*Exercise instructions:* Which lines of the listing below contain the word "maximum"? Copy each of them.

*Source information:*
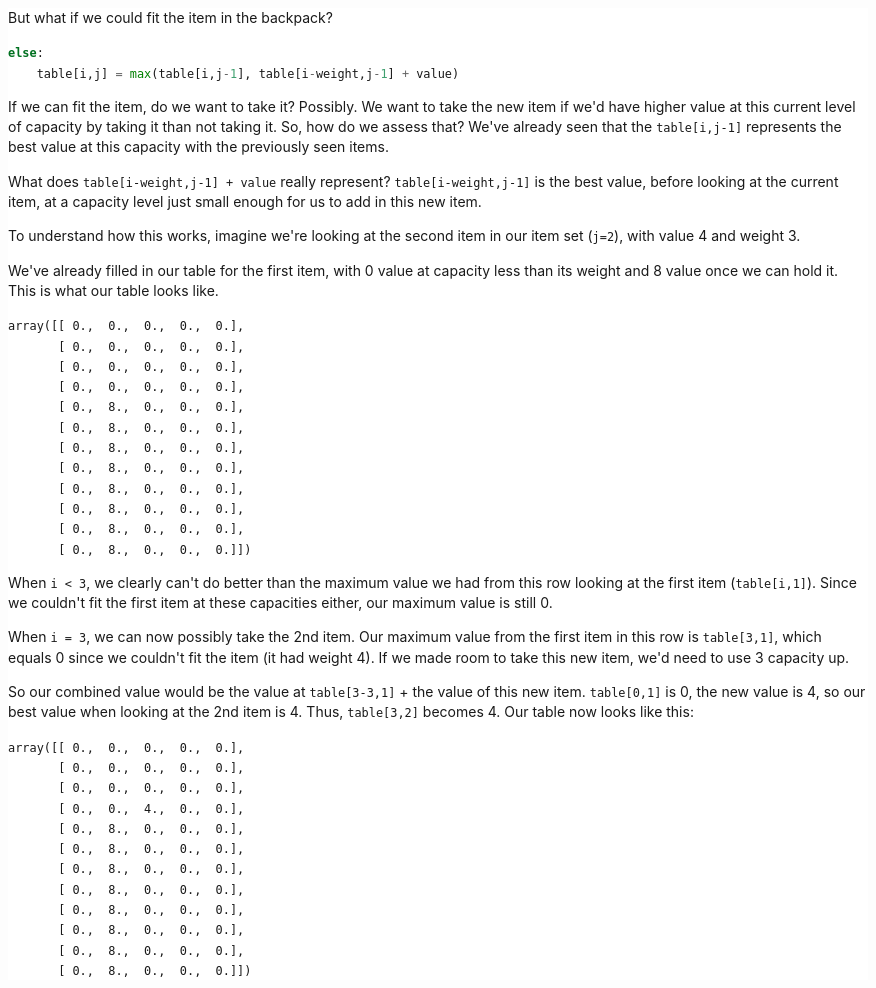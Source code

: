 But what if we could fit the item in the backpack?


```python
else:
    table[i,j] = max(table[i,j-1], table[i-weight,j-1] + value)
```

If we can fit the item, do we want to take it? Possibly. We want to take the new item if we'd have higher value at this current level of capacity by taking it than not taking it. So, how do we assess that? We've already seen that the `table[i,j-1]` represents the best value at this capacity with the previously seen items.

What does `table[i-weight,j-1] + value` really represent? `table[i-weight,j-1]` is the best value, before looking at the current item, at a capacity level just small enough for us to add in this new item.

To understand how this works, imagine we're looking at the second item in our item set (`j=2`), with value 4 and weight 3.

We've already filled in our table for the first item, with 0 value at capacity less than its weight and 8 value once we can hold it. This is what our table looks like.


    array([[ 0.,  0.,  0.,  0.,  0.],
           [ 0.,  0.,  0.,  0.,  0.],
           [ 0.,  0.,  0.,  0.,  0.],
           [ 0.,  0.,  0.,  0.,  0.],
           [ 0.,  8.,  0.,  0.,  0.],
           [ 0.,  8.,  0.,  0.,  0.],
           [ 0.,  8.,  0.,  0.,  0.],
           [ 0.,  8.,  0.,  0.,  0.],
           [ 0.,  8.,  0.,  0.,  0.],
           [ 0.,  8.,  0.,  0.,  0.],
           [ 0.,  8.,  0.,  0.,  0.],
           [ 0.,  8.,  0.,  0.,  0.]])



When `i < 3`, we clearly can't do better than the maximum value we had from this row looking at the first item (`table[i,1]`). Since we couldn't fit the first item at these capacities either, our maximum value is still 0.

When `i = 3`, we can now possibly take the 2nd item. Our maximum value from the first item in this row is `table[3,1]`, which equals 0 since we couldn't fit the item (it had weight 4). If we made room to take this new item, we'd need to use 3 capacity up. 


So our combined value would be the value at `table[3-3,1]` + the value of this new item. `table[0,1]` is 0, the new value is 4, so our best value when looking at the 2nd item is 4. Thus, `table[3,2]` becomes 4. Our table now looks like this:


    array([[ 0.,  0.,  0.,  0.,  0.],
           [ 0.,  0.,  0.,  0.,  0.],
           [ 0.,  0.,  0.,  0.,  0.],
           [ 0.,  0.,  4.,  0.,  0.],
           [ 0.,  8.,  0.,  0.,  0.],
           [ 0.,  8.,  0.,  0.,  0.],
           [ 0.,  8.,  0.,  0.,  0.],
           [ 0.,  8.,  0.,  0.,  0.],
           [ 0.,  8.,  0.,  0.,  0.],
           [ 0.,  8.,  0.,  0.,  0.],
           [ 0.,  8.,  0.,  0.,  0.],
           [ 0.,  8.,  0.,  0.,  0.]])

*Solution for this task:*
When `i < 3`, we clearly can't do better than the maximum value we had from this row looking at the first item (`table[i,1]`). Since we couldn't fit the first item at these capacities either, our maximum value is still 0.
When `i = 3`, we can now possibly take the 2nd item. Our maximum value from the first item in this row is `table[3,1]`, which equals 0 since we couldn't fit the item (it had weight 4). If we made room to take this new item, we'd need to use 3 capacity up. 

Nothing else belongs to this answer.